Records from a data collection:
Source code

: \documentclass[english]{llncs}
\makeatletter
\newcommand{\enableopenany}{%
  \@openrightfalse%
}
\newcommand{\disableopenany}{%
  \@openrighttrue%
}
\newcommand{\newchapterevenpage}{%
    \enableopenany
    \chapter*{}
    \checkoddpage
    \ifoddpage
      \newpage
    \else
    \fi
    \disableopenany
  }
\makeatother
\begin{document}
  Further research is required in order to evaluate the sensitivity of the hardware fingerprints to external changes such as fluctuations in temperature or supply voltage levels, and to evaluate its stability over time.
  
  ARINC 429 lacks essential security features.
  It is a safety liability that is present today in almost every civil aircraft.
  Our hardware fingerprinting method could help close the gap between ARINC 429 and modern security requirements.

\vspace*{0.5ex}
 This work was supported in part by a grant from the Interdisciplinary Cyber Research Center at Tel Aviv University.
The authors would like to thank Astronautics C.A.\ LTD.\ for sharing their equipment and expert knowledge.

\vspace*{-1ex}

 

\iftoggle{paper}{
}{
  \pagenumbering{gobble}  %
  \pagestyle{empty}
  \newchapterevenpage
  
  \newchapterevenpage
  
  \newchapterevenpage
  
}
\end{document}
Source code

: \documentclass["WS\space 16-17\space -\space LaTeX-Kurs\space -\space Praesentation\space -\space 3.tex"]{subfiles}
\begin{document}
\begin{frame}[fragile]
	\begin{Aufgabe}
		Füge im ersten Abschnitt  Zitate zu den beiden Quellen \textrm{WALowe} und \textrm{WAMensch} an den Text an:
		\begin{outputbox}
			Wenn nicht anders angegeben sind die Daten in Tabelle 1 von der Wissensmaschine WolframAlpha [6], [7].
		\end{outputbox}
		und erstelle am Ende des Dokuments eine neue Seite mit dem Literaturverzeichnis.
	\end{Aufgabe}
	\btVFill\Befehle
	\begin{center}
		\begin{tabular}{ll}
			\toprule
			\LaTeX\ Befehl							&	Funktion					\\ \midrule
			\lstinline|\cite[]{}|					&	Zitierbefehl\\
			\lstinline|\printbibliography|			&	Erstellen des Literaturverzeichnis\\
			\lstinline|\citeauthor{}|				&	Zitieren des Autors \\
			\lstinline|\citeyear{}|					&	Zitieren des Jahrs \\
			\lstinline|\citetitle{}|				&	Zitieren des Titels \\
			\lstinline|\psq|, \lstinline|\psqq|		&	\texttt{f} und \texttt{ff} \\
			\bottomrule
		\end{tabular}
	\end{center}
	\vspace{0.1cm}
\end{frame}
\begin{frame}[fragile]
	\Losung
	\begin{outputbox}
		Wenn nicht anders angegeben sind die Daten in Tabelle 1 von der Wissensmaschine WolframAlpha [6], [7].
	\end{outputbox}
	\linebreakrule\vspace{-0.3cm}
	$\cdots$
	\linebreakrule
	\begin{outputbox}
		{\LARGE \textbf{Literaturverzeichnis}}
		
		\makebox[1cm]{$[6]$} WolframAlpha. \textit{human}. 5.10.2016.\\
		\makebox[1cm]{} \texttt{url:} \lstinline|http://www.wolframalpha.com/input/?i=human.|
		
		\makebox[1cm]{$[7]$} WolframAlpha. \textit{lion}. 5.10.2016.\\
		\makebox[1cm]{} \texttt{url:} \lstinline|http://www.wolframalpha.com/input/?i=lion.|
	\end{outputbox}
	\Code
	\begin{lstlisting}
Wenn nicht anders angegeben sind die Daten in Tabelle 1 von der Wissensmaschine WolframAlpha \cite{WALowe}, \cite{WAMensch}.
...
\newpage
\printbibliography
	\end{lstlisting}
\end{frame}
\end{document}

== Problem statement ==
What is needed is every line from the data above that includes the string "begin", copied out.

== Result of this task ==
\begin{document}
\begin{document}
\begin{frame}[fragile]
	\begin{Aufgabe}
		\begin{outputbox}
	\begin{center}
		\begin{tabular}{ll}
\begin{frame}[fragile]
	\begin{outputbox}
	\begin{outputbox}
	\begin{lstlisting}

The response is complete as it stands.